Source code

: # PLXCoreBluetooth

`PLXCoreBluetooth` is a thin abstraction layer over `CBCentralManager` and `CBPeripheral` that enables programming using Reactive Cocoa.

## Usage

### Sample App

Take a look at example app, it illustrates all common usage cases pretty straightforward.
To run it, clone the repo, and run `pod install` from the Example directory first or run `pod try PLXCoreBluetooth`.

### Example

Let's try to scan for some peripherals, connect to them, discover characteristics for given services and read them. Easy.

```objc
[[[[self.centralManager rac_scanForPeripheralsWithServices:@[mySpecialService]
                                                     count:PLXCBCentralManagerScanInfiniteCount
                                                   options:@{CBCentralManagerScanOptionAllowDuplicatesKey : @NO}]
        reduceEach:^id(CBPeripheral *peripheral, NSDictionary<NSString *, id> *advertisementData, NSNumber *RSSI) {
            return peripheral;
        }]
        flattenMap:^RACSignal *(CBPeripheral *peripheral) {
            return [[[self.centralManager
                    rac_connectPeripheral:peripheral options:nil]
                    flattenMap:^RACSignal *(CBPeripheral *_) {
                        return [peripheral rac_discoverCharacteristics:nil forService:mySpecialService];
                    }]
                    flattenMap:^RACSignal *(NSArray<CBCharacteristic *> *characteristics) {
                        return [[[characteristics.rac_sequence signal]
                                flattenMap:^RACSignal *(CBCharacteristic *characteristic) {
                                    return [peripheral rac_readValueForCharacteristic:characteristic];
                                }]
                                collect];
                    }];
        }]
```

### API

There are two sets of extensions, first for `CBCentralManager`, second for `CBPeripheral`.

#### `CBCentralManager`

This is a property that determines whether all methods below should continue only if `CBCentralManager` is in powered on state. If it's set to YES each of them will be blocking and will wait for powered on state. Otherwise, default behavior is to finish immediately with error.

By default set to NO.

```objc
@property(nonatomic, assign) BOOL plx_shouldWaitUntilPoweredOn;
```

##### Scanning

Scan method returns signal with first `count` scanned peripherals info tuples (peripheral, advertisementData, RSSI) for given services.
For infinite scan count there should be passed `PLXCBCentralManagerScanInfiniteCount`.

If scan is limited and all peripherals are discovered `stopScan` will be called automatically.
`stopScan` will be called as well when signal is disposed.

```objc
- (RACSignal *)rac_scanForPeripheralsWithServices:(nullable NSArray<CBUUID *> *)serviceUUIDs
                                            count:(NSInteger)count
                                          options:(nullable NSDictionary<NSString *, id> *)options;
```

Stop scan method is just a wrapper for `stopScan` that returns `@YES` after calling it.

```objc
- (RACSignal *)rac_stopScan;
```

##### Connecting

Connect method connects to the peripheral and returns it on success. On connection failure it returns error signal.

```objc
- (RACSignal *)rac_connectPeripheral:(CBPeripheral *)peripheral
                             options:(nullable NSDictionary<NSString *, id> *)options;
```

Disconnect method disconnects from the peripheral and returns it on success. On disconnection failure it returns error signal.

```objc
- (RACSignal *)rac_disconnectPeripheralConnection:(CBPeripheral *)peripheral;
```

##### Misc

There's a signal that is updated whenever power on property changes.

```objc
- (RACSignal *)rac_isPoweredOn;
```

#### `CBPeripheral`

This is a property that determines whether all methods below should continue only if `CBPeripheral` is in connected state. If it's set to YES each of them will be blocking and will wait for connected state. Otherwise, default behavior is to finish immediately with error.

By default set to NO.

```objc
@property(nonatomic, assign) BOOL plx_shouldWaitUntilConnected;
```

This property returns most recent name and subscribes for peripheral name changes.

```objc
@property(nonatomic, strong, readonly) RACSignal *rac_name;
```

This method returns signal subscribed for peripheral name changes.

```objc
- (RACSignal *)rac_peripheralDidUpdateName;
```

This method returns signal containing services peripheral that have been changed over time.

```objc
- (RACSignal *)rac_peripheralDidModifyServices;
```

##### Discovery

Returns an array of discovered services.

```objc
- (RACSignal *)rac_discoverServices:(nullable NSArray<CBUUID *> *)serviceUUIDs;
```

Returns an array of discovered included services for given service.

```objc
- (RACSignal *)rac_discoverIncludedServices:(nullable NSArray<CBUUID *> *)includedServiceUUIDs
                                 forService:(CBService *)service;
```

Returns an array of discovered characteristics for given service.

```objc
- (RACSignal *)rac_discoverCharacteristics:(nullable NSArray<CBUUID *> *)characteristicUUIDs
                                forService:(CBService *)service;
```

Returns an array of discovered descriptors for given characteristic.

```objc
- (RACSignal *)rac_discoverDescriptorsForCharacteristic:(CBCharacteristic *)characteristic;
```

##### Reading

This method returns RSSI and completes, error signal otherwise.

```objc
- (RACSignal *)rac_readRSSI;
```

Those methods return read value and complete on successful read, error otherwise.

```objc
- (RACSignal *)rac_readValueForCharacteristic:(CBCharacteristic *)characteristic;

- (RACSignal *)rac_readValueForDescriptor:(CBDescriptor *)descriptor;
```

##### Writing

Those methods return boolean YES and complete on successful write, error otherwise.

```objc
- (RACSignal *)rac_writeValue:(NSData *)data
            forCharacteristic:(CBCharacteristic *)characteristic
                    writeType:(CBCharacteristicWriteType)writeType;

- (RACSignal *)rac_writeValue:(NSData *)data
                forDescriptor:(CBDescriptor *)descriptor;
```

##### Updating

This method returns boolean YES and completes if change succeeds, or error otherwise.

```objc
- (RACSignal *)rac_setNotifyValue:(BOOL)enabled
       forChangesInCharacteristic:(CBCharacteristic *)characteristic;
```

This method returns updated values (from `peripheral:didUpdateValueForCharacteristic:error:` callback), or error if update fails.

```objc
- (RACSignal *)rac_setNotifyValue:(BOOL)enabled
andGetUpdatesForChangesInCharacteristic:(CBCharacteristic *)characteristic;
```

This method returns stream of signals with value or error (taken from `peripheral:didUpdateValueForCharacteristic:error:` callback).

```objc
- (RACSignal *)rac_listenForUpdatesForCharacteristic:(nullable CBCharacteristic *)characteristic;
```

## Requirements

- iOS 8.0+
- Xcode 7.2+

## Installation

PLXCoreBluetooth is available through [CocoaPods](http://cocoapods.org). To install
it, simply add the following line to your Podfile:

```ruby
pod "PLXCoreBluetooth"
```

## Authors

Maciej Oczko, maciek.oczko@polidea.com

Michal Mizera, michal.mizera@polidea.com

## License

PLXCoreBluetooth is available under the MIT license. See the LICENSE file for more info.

▶ **Brief**
Copy out all lines of the listing where the word "PLXCBCentralManagerScanInfiniteCount" appears.

▶ **Answer to the exercise**
                                                     count:PLXCBCentralManagerScanInfiniteCount
For infinite scan count there should be passed `PLXCBCentralManagerScanInfiniteCount`.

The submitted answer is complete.